§ What you will do
Go through the records below and report each line with "measure" in it.

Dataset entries
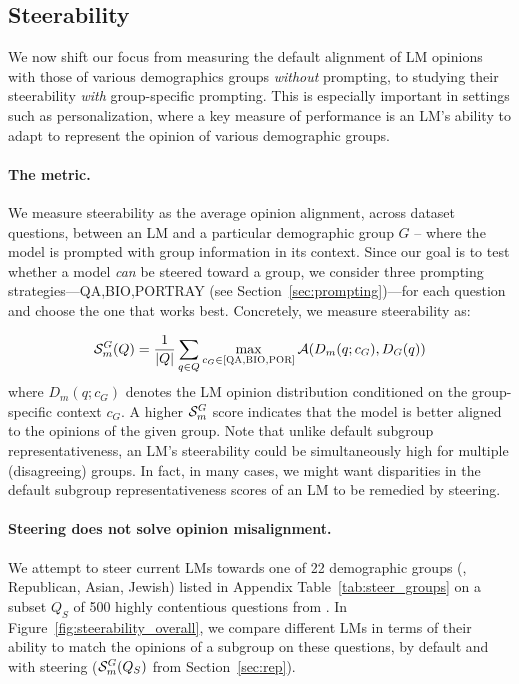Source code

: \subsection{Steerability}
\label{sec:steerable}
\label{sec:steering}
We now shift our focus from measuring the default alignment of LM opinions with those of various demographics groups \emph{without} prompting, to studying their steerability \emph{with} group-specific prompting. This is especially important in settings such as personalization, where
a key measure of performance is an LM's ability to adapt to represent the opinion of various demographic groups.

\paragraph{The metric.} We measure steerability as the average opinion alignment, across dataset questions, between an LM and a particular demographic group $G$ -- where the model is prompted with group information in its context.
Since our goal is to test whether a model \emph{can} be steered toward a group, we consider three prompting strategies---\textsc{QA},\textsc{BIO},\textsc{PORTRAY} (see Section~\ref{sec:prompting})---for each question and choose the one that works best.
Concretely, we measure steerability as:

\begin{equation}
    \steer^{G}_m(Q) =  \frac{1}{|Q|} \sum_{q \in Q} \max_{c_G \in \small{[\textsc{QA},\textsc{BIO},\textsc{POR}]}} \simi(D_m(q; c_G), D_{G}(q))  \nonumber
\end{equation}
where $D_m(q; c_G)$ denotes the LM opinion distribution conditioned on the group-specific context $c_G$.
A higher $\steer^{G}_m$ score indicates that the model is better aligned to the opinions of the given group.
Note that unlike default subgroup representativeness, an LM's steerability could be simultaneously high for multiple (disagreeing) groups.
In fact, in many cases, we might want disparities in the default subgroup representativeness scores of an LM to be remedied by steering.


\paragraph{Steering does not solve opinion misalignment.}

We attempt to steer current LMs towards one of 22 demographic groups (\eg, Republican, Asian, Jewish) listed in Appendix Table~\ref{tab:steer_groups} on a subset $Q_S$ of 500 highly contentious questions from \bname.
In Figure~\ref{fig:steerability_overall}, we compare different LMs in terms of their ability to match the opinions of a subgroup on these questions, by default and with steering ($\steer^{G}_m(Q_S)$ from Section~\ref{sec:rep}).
...
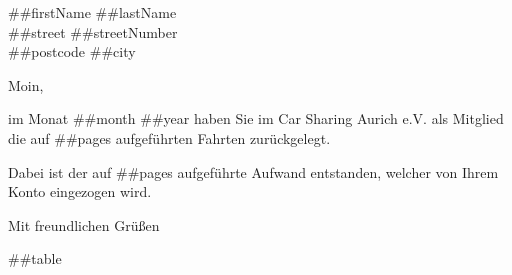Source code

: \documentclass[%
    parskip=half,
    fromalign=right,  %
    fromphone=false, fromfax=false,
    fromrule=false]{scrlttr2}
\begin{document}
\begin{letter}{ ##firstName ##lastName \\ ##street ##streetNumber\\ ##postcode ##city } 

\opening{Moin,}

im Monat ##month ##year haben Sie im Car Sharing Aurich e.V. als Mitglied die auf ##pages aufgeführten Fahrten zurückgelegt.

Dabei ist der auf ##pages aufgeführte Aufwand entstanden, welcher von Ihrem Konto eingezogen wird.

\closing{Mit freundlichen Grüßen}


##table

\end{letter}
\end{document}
==
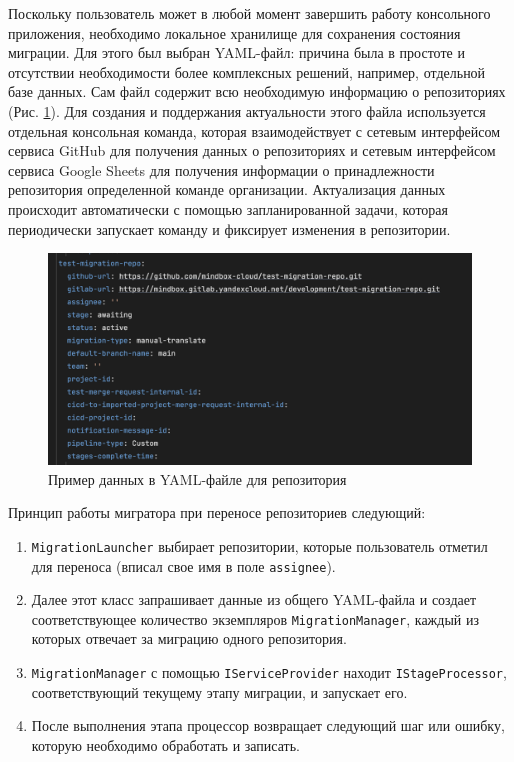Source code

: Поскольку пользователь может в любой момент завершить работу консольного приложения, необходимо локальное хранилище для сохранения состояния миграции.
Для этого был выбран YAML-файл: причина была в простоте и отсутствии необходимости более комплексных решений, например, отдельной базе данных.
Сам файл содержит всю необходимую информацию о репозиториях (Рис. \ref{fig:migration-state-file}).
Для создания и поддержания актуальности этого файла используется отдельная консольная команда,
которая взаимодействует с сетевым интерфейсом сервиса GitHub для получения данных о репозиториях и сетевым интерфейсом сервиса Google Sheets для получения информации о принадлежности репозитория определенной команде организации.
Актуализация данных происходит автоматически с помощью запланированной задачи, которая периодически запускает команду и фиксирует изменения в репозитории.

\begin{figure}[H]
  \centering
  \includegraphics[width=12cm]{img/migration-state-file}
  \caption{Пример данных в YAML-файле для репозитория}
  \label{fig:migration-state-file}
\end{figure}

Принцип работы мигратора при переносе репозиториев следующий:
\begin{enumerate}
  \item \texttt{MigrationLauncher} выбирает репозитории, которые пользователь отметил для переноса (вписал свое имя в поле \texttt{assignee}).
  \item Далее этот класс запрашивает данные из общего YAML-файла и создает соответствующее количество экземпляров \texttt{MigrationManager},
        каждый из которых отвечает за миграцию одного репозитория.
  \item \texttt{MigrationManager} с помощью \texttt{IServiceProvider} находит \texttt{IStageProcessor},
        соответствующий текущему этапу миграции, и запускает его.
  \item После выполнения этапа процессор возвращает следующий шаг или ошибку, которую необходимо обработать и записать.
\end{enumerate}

§ Exercise output
a key measure of performance is an LM's ability to adapt to represent the opinion of various demographic groups.
\paragraph{The metric.} We measure steerability as the average opinion alignment, across dataset questions, between an LM and a particular demographic group $G$ -- where the model is prompted with group information in its context.
Concretely, we measure steerability as:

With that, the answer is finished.